A Gentleman in Moscow by Amor Towles

I can’t believe that “Days Without End” by Sebastian Barry has been already knocked off the top spot for this year’s best reads, and having enthused about that book I don’t know how to describe the overwhelming delight I had from reading “A Gentleman in Moscow. It was a feast of a book, like a meal with a succession of mouthwatering dishes, superb wines, wonderful company and briliant conversation. The gentleman in question is Count Alexander Ilych Rostov who is a resident in The Metropol, the most prestigious hotel in Moscow. As a member of the aristocracy in 1922, he no longer has a place in post-revolutionary Russia, but instead of being shot, or given a one way ticket to Siberia, he is made a non-person and sentenced to house arrest back at the Metropol, no longer in his palatial suite however, but up in a tiny attic room. If you know Charlie Mortdecai from the Bonfiglioli books, or have seen "The Grand Budapest Hotel”, you get an idea of the flavour of this book. 

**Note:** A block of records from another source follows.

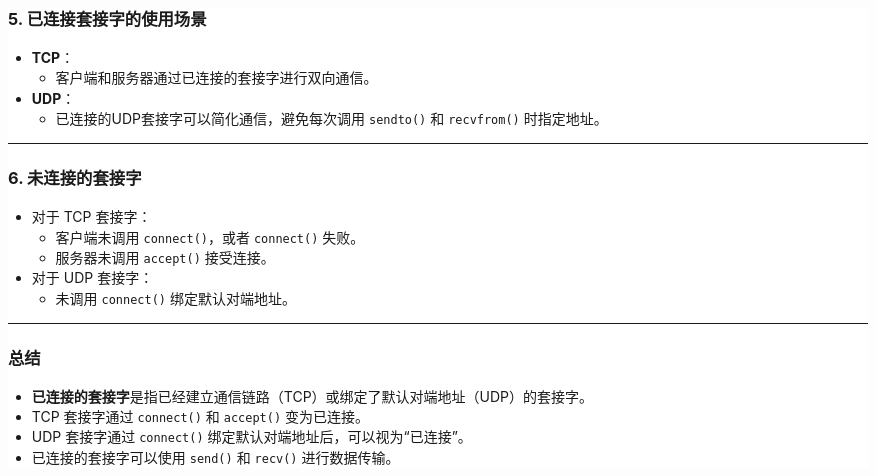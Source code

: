 
### 5. **已连接套接字的使用场景**
   - **TCP**：
     - 客户端和服务器通过已连接的套接字进行双向通信。
   - **UDP**：
     - 已连接的UDP套接字可以简化通信，避免每次调用 `sendto()` 和 `recvfrom()` 时指定地址。

---

### 6. **未连接的套接字**
   - 对于 TCP 套接字：
     - 客户端未调用 `connect()`，或者 `connect()` 失败。
     - 服务器未调用 `accept()` 接受连接。
   - 对于 UDP 套接字：
     - 未调用 `connect()` 绑定默认对端地址。

---

### 总结
- **已连接的套接字**是指已经建立通信链路（TCP）或绑定了默认对端地址（UDP）的套接字。
- TCP 套接字通过 `connect()` 和 `accept()` 变为已连接。
- UDP 套接字通过 `connect()` 绑定默认对端地址后，可以视为“已连接”。
- 已连接的套接字可以使用 `send()` 和 `recv()` 进行数据传输。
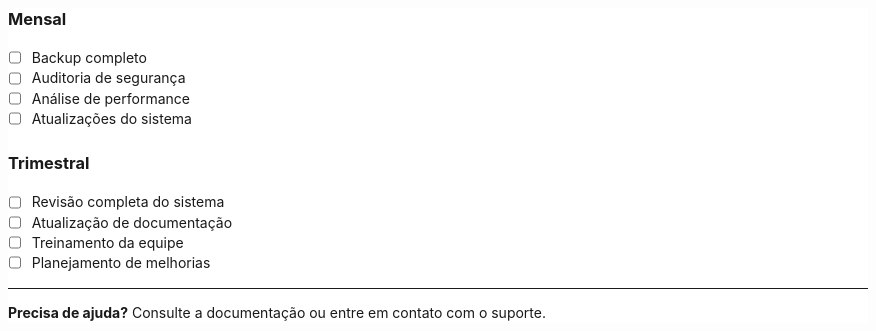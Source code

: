 ### **Mensal**
- [ ] Backup completo
- [ ] Auditoria de segurança
- [ ] Análise de performance
- [ ] Atualizações do sistema

### **Trimestral**
- [ ] Revisão completa do sistema
- [ ] Atualização de documentação
- [ ] Treinamento da equipe
- [ ] Planejamento de melhorias

---

**Precisa de ajuda?** Consulte a documentação ou entre em contato com o suporte.

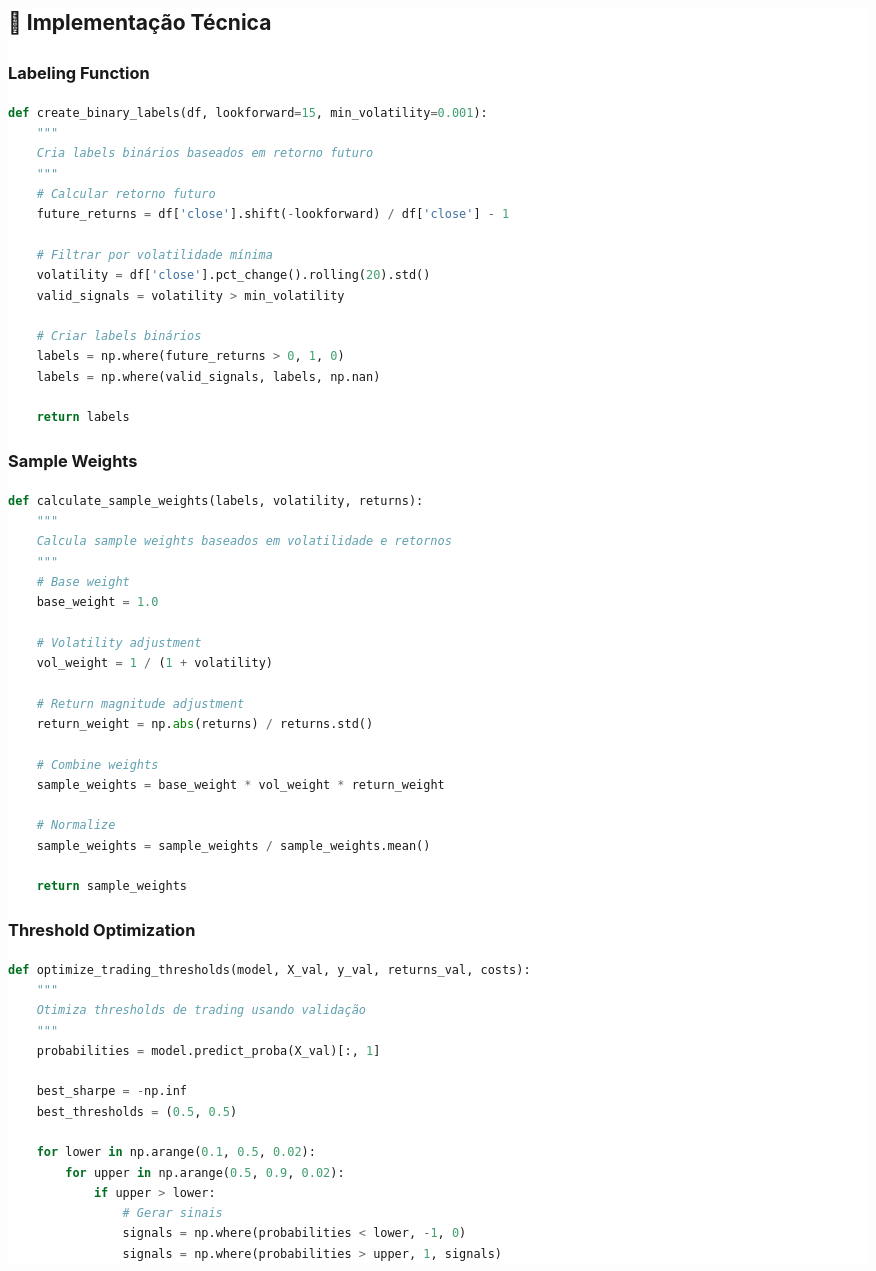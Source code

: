 ## 🔧 Implementação Técnica

### Labeling Function
```python
def create_binary_labels(df, lookforward=15, min_volatility=0.001):
    """
    Cria labels binários baseados em retorno futuro
    """
    # Calcular retorno futuro
    future_returns = df['close'].shift(-lookforward) / df['close'] - 1

    # Filtrar por volatilidade mínima
    volatility = df['close'].pct_change().rolling(20).std()
    valid_signals = volatility > min_volatility

    # Criar labels binários
    labels = np.where(future_returns > 0, 1, 0)
    labels = np.where(valid_signals, labels, np.nan)

    return labels
```

### Sample Weights
```python
def calculate_sample_weights(labels, volatility, returns):
    """
    Calcula sample weights baseados em volatilidade e retornos
    """
    # Base weight
    base_weight = 1.0

    # Volatility adjustment
    vol_weight = 1 / (1 + volatility)

    # Return magnitude adjustment
    return_weight = np.abs(returns) / returns.std()

    # Combine weights
    sample_weights = base_weight * vol_weight * return_weight

    # Normalize
    sample_weights = sample_weights / sample_weights.mean()

    return sample_weights
```

### Threshold Optimization
```python
def optimize_trading_thresholds(model, X_val, y_val, returns_val, costs):
    """
    Otimiza thresholds de trading usando validação
    """
    probabilities = model.predict_proba(X_val)[:, 1]

    best_sharpe = -np.inf
    best_thresholds = (0.5, 0.5)

    for lower in np.arange(0.1, 0.5, 0.02):
        for upper in np.arange(0.5, 0.9, 0.02):
            if upper > lower:
                # Gerar sinais
                signals = np.where(probabilities < lower, -1, 0)
                signals = np.where(probabilities > upper, 1, signals)
```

Early on we have these lines:
”After all, what can a first impression tell us about someone we’ve just met for a minute in the lobby of the hotel? For that matter, what can a first impression tell us about anyone? Why, no more than a chord can tell us about Beethoven or a brushstroke about Botticelli. By their very nature, human beings are so capricious, so complex, so delightfully contradictory, that they deserve not only our consideration, but our reconsideration–and our unwavering determination to withhold our opinion until we have engaged with them in every possible setting at every possible hour.”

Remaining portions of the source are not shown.